(Plain-text document sources)
▬▬▬

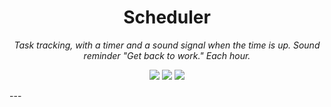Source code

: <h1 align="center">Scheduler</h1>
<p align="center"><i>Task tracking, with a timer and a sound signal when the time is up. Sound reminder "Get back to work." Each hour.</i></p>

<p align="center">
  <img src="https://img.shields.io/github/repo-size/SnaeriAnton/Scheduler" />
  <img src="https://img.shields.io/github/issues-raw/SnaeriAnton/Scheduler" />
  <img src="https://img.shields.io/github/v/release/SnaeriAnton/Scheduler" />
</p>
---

▬▬▬

▶ The task:
Could every entry above be printed again exactly, images excluded?

▶ Solution for this problem:
Source code

: <h1 align="center">Scheduler</h1>
<p align="center"><i>Task tracking, with a timer and a sound signal when the time is up. Sound reminder "Get back to work." Each hour.</i></p>

<p align="center">
  <img src="https://img.shields.io/github/repo-size/SnaeriAnton/Scheduler" />
  <img src="https://img.shields.io/github/issues-raw/SnaeriAnton/Scheduler" />
  <img src="https://img.shields.io/github/v/release/SnaeriAnton/Scheduler" />
</p>
---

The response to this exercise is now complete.